Saved entries
▬▬▬
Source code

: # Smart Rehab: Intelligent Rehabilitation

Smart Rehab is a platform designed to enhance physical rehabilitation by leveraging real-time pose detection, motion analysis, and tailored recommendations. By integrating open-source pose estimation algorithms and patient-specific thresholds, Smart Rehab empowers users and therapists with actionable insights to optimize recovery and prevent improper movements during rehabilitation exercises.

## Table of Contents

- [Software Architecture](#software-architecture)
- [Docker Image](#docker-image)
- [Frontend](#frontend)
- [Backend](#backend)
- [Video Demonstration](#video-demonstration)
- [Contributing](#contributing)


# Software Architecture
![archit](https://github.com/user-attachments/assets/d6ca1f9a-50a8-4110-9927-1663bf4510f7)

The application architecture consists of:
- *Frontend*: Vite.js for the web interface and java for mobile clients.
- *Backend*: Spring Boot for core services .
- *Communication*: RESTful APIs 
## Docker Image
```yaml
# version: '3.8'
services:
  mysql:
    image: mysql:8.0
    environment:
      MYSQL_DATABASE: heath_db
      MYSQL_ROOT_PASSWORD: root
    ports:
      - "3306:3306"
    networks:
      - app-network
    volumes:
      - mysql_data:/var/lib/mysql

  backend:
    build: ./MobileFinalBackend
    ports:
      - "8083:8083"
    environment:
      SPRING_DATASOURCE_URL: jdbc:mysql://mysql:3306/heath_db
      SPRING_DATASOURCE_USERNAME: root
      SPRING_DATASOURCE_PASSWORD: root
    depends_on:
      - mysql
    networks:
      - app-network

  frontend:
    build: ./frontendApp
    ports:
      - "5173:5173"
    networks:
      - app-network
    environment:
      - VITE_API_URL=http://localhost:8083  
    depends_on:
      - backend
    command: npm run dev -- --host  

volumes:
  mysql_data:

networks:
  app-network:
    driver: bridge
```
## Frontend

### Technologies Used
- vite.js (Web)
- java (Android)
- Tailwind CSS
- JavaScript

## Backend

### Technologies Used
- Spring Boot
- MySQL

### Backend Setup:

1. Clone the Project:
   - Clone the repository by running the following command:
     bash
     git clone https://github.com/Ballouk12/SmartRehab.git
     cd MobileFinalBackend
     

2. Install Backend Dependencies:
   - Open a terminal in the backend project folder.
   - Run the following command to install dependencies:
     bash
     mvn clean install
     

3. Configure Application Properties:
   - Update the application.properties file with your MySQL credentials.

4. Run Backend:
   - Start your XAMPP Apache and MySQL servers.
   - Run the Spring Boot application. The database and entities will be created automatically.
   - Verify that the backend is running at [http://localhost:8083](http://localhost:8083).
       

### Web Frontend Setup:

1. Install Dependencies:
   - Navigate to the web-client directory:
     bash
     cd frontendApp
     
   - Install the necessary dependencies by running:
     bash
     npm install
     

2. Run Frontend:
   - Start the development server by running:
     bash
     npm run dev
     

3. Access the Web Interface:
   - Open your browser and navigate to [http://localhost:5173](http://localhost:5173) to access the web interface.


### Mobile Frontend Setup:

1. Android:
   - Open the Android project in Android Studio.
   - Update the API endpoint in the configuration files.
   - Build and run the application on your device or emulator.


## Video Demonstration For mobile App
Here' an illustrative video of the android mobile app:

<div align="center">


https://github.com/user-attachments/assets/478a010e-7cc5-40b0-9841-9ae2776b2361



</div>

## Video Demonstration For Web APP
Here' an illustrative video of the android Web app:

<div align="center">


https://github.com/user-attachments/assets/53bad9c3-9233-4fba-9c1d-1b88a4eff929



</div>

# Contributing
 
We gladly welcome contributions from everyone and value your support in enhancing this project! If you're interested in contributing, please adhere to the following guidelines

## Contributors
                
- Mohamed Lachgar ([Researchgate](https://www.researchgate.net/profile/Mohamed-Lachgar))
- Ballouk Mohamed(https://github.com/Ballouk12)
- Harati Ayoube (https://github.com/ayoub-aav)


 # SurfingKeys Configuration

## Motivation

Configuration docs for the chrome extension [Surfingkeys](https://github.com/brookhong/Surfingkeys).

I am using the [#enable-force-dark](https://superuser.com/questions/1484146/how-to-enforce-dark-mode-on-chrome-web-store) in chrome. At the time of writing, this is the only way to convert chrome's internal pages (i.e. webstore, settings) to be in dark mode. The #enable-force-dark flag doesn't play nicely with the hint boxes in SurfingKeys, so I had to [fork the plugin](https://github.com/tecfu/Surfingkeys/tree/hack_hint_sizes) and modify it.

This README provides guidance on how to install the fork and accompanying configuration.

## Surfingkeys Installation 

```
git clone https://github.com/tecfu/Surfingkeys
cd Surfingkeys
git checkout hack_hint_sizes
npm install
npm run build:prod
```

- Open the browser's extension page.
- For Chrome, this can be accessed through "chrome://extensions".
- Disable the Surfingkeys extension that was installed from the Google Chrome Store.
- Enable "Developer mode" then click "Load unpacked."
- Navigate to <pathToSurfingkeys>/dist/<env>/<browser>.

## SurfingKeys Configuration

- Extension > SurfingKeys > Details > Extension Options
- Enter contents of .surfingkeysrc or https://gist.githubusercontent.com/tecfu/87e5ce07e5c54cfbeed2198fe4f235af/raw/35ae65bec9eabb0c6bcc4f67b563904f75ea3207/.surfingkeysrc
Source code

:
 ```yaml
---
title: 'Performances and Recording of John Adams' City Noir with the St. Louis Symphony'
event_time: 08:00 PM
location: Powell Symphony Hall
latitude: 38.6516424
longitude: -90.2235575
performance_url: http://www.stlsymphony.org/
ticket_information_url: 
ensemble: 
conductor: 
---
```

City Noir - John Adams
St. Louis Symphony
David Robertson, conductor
▬▬▬
> **ACTION ITEM**
Tell how many lines above contain the word "with". Give the number alone.

> **EXERCISE RESPONSE**
4